Je mettrai ma casquette

Elle  : Quand je ne t’aimerai plus

Pour que tu le voies bien

Quand je ne t’aimerai plus

Je me ferai des tresses

Lui  : Depuis cette entente, ma mie porte chignon

Elle  : Et lui, à tous les vents il marche tête nue

***

Félix, c’est aussi l’engagement social...

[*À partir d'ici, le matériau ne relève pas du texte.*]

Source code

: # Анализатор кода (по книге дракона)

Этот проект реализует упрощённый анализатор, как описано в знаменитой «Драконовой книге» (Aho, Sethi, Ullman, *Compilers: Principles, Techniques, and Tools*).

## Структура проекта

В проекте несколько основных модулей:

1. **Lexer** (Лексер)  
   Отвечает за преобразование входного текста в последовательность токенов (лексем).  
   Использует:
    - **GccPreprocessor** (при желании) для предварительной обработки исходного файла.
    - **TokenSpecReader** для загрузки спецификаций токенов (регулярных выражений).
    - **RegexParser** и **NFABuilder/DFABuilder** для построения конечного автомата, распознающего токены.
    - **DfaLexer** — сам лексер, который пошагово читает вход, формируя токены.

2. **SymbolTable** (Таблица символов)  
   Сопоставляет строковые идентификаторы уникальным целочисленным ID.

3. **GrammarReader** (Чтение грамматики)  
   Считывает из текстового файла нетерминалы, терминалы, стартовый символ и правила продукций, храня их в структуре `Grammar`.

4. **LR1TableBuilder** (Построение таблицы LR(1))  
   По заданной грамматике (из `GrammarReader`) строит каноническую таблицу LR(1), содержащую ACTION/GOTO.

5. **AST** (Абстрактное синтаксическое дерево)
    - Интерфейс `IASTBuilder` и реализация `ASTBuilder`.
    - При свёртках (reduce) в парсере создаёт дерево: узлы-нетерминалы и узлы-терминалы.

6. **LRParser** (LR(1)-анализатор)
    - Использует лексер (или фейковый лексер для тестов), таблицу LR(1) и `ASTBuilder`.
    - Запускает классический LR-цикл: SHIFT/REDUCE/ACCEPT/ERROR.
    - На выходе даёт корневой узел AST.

Les 100 000 façons de tuer un homme

Je reviens aux sentiments premiers

L’infaillible façon de tuer un homme

C’est de le payer pour être chômeur

Et puis c’est gai dans une ville

Ça fait des morts qui marchent

***

Et politique...

L’alouette en colère

J’ai un fils dépouillé

Comme le fut son père

Porteur d’eau, scieur de bois

Locataire et chômeur

Dans son propre pays

Il ne lui reste plus

Qu’la belle vue sur le fleuve

Et sa langue maternelle

Qu’on ne reconnaît pas

***

Félix s’est exprimé sur tout ce qui importe. C’est notre Confucius. Le plus grand sage du Québec. Il n’est pas seulement le patriarche de la chanson d’ici, il a mis au monde plein de chanteurs à travers toute la francophonie.

La chanson française, telle que nous la connaissons, est née d’un couple de deux hommes  : Trenet et Félix. Trenet, c’est la chanson heureuse, la chanson piano, la chanson soleil. Le fou chantant est l’influence des Montand, Bécaud, Sardou... Félix, c’est la chanson tourmentée, la chanson guitare, la chanson lune. Le chanteur canadien, comme on l’appelait en France, est l’influence des Brassens, Moustaki, Cabrel.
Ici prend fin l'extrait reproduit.